According to a report by the Associated Press, the Federal Trade Commission (FTC) is considering to monitor blogs for undisclosed sponsored blog posts. According to the FTC, bloggers who don't disclose that they received freebies once these new rules go into effect could become the target on an FTC investigation. These new guidelines (PDF), possibly with modifications, will most likely go into effect later this summer, and would mark the first time that the FTC tries to patrol the blogosphere.

As Andy Beal rightly points out, "the only bloggers that need to be wary of any new FTC guidelines are the ones that have brought this on us all." The FTC isn't likely to care about the blogger who used a coupon to get the free hamburger he/she blogged about. But there is a whole subculture of bloggers who make a living of undisclosed freebies and "sponsored conversations." According to CNet's Caroline McCarthy, however, these rules could even extend to undisclosed affiliate links. Under the new guidelines, bloggers would have to disclose if they are being compensated and, if they don't, the FTC could order them to pay restitution to their readers.

As much as those bloggers who receive these gifts would like to claim this isn't the case, freebies like free laptops, trips, or gift cards are likely to influence a writer's opinion of a product. We just heard from a food blogger last week who told us that she regularly receives expensive spices, books, and mail-order steaks from companies that won't to be covered on her blog.

Do We Want the FTC to Regulate the Blogosphere?
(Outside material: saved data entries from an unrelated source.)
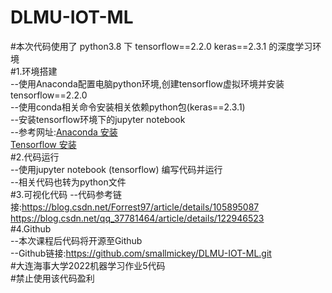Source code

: # DLMU-IOT-ML  
#本次代码使用了 python3.8 下 tensorflow==2.2.0 keras==2.3.1 的深度学习环境  
#1.环境搭建  
--使用Anaconda配置电脑python环境,创建tensorflow虚拟环境并安装tensorflow==2.2.0  
--使用conda相关命令安装相关依赖python包(keras==2.3.1)  
--安装tensorflow环境下的jupyter notebook  
--参考网址:[Anaconda 安装](https://blog.csdn.net/weixin_42855758/article/details/122795125)  
[Tensorflow 安装](https://zhuanlan.zhihu.com/p/84568790)  
#2.代码运行  
--使用jupyter notebook (tensorflow) 编写代码并运行  
--相关代码也转为python文件  
#3.可视化代码
--代码参考链接:<https://blog.csdn.net/Forrest97/article/details/105895087>  
<https://blog.csdn.net/qq_37781464/article/details/122946523>  
#4.Github  
--本次课程后代码将开源至Github  
--Github链接:<https://github.com/smallmickey/DLMU-IOT-ML.git>  
#大连海事大学2022机器学习作业5代码   
#禁止使用该代码盈利
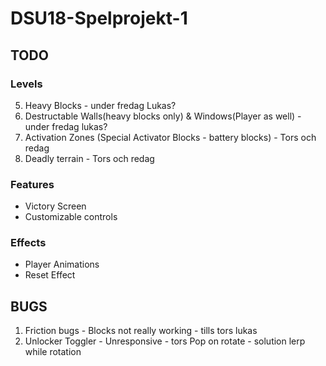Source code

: # DSU18-Spelprojekt-1
## TODO
### Levels
5. Heavy Blocks - under fredag Lukas?
5. Destructable Walls(heavy blocks only) & Windows(Player as well) - under fredag lukas?
3. Activation Zones (Special Activator Blocks - battery blocks) - Tors och redag
4. Deadly terrain - Tors och redag

### Features
* Victory Screen
* Customizable controls

### Effects
* Player Animations
* Reset Effect

## BUGS
1. Friction bugs - Blocks not really working - tills tors lukas
2. Unlocker Toggler - Unresponsive - tors
Pop on rotate - solution lerp while rotation

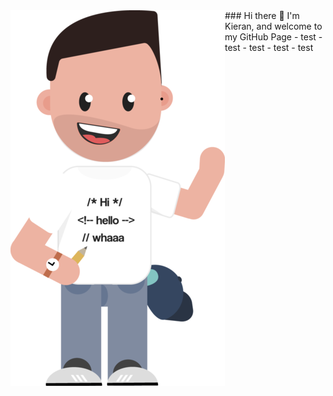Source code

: <img align="left" src="https://github.com/KieranFarrerDev/KieranFarrerDev/blob/master/Webp.net-resizeimage.png" />
### Hi there 👋 I'm Kieran, and welcome to my GitHub Page 
- test
- test
- test
- test
- test

<!--
**KieranFarrerDev/KieranFarrerDev** is a ✨ _special_ ✨ repository because its `README.md` (this file) appears on your GitHub profile.




Here are some ideas to get you started:

- 🔭 I’m currently working on ...
- 🌱 I’m currently learning ...
- 👯 I’m looking to collaborate on ...
- 🤔 I’m looking for help with ...
- 💬 Ask me about ...
- 📫 How to reach me: ...
- 😄 Pronouns: ...
- ⚡ Fun fact: ...
-->
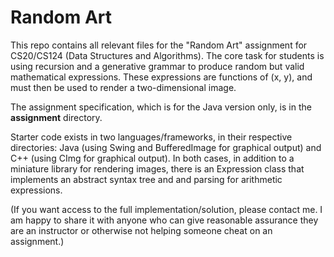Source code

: # Random Art

This repo contains all relevant files for the "Random Art" assignment for CS20/CS124 (Data Structures and Algorithms). The core task for students is using recursion and a generative grammar to produce random but valid mathematical expressions. These expressions are functions of (x, y), and must then be used to render a two-dimensional image.

The assignment specification, which is for the Java version only, is in the **assignment** directory.

Starter code exists in two languages/frameworks, in their respective directories: Java (using Swing and BufferedImage for graphical output) and C++ (using CImg for graphical output). In both cases, in addition to a miniature library for rendering images, there is an Expression class that implements an abstract syntax tree and and parsing for arithmetic expressions.

(If you want access to the full implementation/solution, please contact me. I am happy to share it with anyone who can give reasonable assurance they are an instructor or otherwise not helping someone cheat on an assignment.)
At the same time, though, we do feel queasy about the FTC starting to extend its reach to the blogosphere. While we dislike the idea of not disclosing these gifts, we're not sure having the government intervene here is such a great idea, either. We also can't help to wonder how the FTC is going to monitor the thousands of small-time bloggers who regularly receive freebies. The FTC also won't be able to do much about the large number of these blogs that are based outside of the United States.